# THE TASK
Exclude the pictures, then restate exactly each line of the data below from the first through the line containing "1. DepDelay (Difference".

----

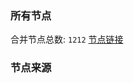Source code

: ### 所有节点
合并节点总数: `1212`
[节点链接](https://raw.githubusercontent.com/rzhy1/11/master/sub/sub_merge_base64.txt)

### 节点来源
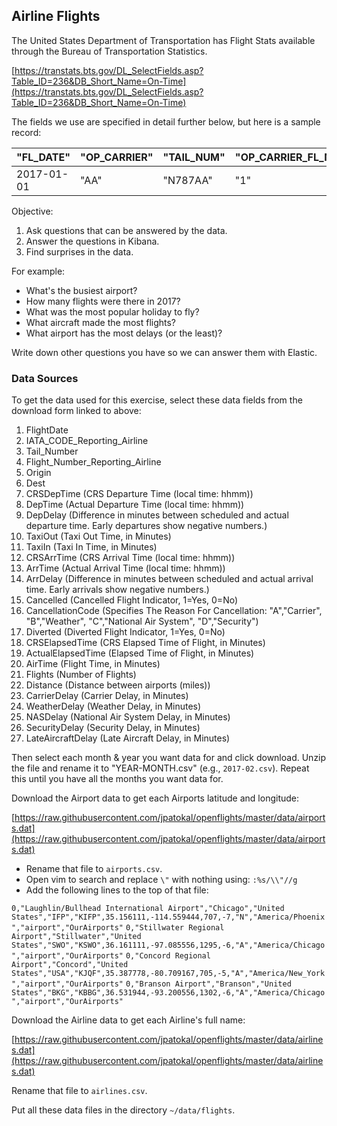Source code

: ## Airline Flights

The United States Department of Transportation has Flight Stats available through the Bureau of Transportation Statistics.

[https://transtats.bts.gov/DL_SelectFields.asp?Table_ID=236&DB_Short_Name=On-Time](https://transtats.bts.gov/DL_SelectFields.asp?Table_ID=236&DB_Short_Name=On-Time)

The fields we use are specified in detail further below, but here is a sample record:

|"FL\_DATE"|"OP\_CARRIER"|"TAIL\_NUM"|"OP\_CARRIER\_FL\_NUM"|"ORIGIN"|"DEST"|"CRS\_DEP\_TIME"|"DEP\_TIME"|"DEP\_DELAY"|"TAXI\_OUT"|"TAXI\_IN"|"CRS\_ARR\_TIME"|"ARR\_TIME"|"ARR\_DELAY"|"CANCELLED"|"CANCELLATION\_CODE"|"DIVERTED"|"CRS\_ELAPSED\_TIME"|"ACTUAL\_ELAPSED\_TIME"|"AIR\_TIME"|"FLIGHTS"|"DISTANCE"|"CARRIER\_DELAY"|"WEATHER\_DELAY"|"NAS\_DELAY"|"SECURITY\_DELAY"|"LATE\_AIRCRAFT\_DELAY"|
|---|---|---|---|---|---|---|---|---|---|---|---|---|---|---|---|---|---|---|---|---|---|---|---|---|---|---|
|2017-01-01|"AA"|"N787AA"|"1"|"JFK"|"LAX"|"0800"|"0831"|31.00|25.00|26.00|"1142"|"1209"|27.00|0.00|""|0.00|402.00|398.00|347.00|1.00|2475.00|27.00|0.00|0.00|0.00|0.00|

Objective:

1. Ask questions that can be answered by the data.
2. Answer the questions in Kibana.
3. Find surprises in the data.

For example:

* What's the busiest airport?
* How many flights were there in 2017?
* What was the most popular holiday to fly?
* What aircraft made the most flights?
* What airport has the most delays (or the least)?

Write down other questions you have so we can answer them with Elastic.

### Data Sources

To get the data used for this exercise, select these data fields from the download form linked to above:

1. FlightDate
1. IATA_CODE_Reporting_Airline
1. Tail_Number
1. Flight_Number_Reporting_Airline
1. Origin
1. Dest
1. CRSDepTime (CRS Departure Time (local time: hhmm))  
1. DepTime (Actual Departure Time (local time: hhmm))
1. DepDelay (Difference in minutes between scheduled and actual departure time. Early departures show negative numbers.)
1. TaxiOut (Taxi Out Time, in Minutes)
1. TaxiIn (Taxi In Time, in Minutes)
1. CRSArrTime (CRS Arrival Time (local time: hhmm))
1. ArrTime (Actual Arrival Time (local time: hhmm))
1. ArrDelay (Difference in minutes between scheduled and actual arrival time. Early arrivals show negative numbers.)
1. Cancelled (Cancelled Flight Indicator, 1=Yes, 0=No)
1. CancellationCode (Specifies The Reason For Cancellation: "A","Carrier", "B","Weather", "C","National Air System", "D","Security")
1. Diverted (Diverted Flight Indicator, 1=Yes, 0=No)
1. CRSElapsedTime (CRS Elapsed Time of Flight, in Minutes)
1. ActualElapsedTime (Elapsed Time of Flight, in Minutes)
1. AirTime (Flight Time, in Minutes)
1. Flights (Number of Flights)
1. Distance (Distance between airports (miles))
1. CarrierDelay (Carrier Delay, in Minutes)
1. WeatherDelay (Weather Delay, in Minutes)
1. NASDelay (National Air System Delay, in Minutes)
1. SecurityDelay (Security Delay, in Minutes)
1. LateAircraftDelay (Late Aircraft Delay, in Minutes)

Then select each month & year you want data for and click download.  Unzip the file and rename it to "YEAR-MONTH.csv" (e.g., `2017-02.csv`).  Repeat this until you have all the months you want data for.

Download the Airport data to get each Airports latitude and longitude:

[https://raw.githubusercontent.com/jpatokal/openflights/master/data/airports.dat](https://raw.githubusercontent.com/jpatokal/openflights/master/data/airports.dat)

* Rename that file to `airports.csv`.
* Open vim to search and replace `\"` with nothing using: `:%s/\\"//g`
* Add the following lines to the top of that file:

`0,"Laughlin/Bullhead International Airport","Chicago","United States","IFP","KIFP",35.156111,-114.559444,707,-7,"N","America/Phoenix","airport","OurAirports"`
`0,"Stillwater Regional Airport","Stillwater","United States","SWO","KSWO",36.161111,-97.085556,1295,-6,"A","America/Chicago","airport","OurAirports"`
`0,"Concord Regional Airport","Concord","United States","USA","KJQF",35.387778,-80.709167,705,-5,"A","America/New_York","airport","OurAirports"`
`0,"Branson Airport","Branson","United States","BKG","KBBG",36.531944,-93.200556,1302,-6,"A","America/Chicago","airport","OurAirports"`

Download the Airline data to get each Airline's full name:

[https://raw.githubusercontent.com/jpatokal/openflights/master/data/airlines.dat](https://raw.githubusercontent.com/jpatokal/openflights/master/data/airlines.dat)

Rename that file to `airlines.csv`.

Put all these data files in the directory `~/data/flights`.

----

# RESPONSE TO THE EXERCISE
Source code

: ### 所有节点
合并节点总数: `1212`
[节点链接](https://raw.githubusercontent.com/rzhy1/11/master/sub/sub_merge_base64.txt)

### 节点来源
Source code

: ## Airline Flights

The United States Department of Transportation has Flight Stats available through the Bureau of Transportation Statistics.

[https://transtats.bts.gov/DL_SelectFields.asp?Table_ID=236&DB_Short_Name=On-Time](https://transtats.bts.gov/DL_SelectFields.asp?Table_ID=236&DB_Short_Name=On-Time)

The fields we use are specified in detail further below, but here is a sample record:

|"FL\_DATE"|"OP\_CARRIER"|"TAIL\_NUM"|"OP\_CARRIER\_FL\_NUM"|"ORIGIN"|"DEST"|"CRS\_DEP\_TIME"|"DEP\_TIME"|"DEP\_DELAY"|"TAXI\_OUT"|"TAXI\_IN"|"CRS\_ARR\_TIME"|"ARR\_TIME"|"ARR\_DELAY"|"CANCELLED"|"CANCELLATION\_CODE"|"DIVERTED"|"CRS\_ELAPSED\_TIME"|"ACTUAL\_ELAPSED\_TIME"|"AIR\_TIME"|"FLIGHTS"|"DISTANCE"|"CARRIER\_DELAY"|"WEATHER\_DELAY"|"NAS\_DELAY"|"SECURITY\_DELAY"|"LATE\_AIRCRAFT\_DELAY"|
|---|---|---|---|---|---|---|---|---|---|---|---|---|---|---|---|---|---|---|---|---|---|---|---|---|---|---|
|2017-01-01|"AA"|"N787AA"|"1"|"JFK"|"LAX"|"0800"|"0831"|31.00|25.00|26.00|"1142"|"1209"|27.00|0.00|""|0.00|402.00|398.00|347.00|1.00|2475.00|27.00|0.00|0.00|0.00|0.00|

Objective:

1. Ask questions that can be answered by the data.
2. Answer the questions in Kibana.
3. Find surprises in the data.

For example:

* What's the busiest airport?
* How many flights were there in 2017?
* What was the most popular holiday to fly?
* What aircraft made the most flights?
* What airport has the most delays (or the least)?

Write down other questions you have so we can answer them with Elastic.

### Data Sources

To get the data used for this exercise, select these data fields from the download form linked to above:

1. FlightDate
1. IATA_CODE_Reporting_Airline
1. Tail_Number
1. Flight_Number_Reporting_Airline
1. Origin
1. Dest
1. CRSDepTime (CRS Departure Time (local time: hhmm))  
1. DepTime (Actual Departure Time (local time: hhmm))
1. DepDelay (Difference in minutes between scheduled and actual departure time. Early departures show negative numbers.)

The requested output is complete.